### Exercise brief:
Begin at the line below that has "Sou um profissional" and stop after the line that has "- pip install --user pipenv". Please restate only those lines, word for word.

[Stored items from a collection]
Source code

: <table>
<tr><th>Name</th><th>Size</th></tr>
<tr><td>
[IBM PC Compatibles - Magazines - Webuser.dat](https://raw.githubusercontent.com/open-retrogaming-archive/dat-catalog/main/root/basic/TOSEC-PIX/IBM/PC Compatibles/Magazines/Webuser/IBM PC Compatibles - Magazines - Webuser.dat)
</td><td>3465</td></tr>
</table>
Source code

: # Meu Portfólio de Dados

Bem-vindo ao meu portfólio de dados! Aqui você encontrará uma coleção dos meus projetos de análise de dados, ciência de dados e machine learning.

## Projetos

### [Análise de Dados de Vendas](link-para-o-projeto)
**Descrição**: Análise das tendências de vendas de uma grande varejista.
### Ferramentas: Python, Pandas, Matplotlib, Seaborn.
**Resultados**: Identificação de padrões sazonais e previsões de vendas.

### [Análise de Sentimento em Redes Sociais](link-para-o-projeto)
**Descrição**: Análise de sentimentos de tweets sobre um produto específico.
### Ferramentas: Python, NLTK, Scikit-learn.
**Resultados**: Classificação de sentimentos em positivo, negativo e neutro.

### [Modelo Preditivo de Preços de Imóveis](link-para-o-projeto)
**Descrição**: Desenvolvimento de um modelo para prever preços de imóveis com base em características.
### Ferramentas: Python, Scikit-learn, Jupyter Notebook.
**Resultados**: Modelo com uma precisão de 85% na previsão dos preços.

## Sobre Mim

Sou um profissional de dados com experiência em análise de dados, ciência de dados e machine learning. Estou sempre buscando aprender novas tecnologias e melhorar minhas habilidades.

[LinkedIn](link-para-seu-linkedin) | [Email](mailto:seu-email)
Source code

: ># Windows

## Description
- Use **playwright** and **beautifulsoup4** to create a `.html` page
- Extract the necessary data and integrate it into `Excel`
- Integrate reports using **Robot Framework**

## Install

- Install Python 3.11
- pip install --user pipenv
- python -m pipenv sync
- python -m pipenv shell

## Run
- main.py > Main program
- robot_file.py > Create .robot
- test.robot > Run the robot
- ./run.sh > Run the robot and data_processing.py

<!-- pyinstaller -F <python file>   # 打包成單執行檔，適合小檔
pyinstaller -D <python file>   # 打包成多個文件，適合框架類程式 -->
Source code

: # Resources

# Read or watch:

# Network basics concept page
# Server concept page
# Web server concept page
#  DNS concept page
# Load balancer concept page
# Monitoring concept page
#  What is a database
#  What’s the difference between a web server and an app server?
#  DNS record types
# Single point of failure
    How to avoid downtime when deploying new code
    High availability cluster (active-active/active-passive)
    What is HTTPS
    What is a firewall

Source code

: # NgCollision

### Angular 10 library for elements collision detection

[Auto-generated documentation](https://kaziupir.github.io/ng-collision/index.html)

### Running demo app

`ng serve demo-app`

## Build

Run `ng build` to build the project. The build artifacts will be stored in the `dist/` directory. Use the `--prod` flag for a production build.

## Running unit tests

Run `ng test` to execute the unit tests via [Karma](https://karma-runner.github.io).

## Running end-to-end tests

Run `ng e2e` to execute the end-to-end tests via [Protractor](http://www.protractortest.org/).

### Response to this exercise:
Sou um profissional de dados com experiência em análise de dados, ciência de dados e machine learning. Estou sempre buscando aprender novas tecnologias e melhorar minhas habilidades.

[LinkedIn](link-para-seu-linkedin) | [Email](mailto:seu-email)
Source code

: ># Windows

## Description
- Use **playwright** and **beautifulsoup4** to create a `.html` page
- Extract the necessary data and integrate it into `Excel`
- Integrate reports using **Robot Framework**

## Install

- Install Python 3.11
- pip install --user pipenv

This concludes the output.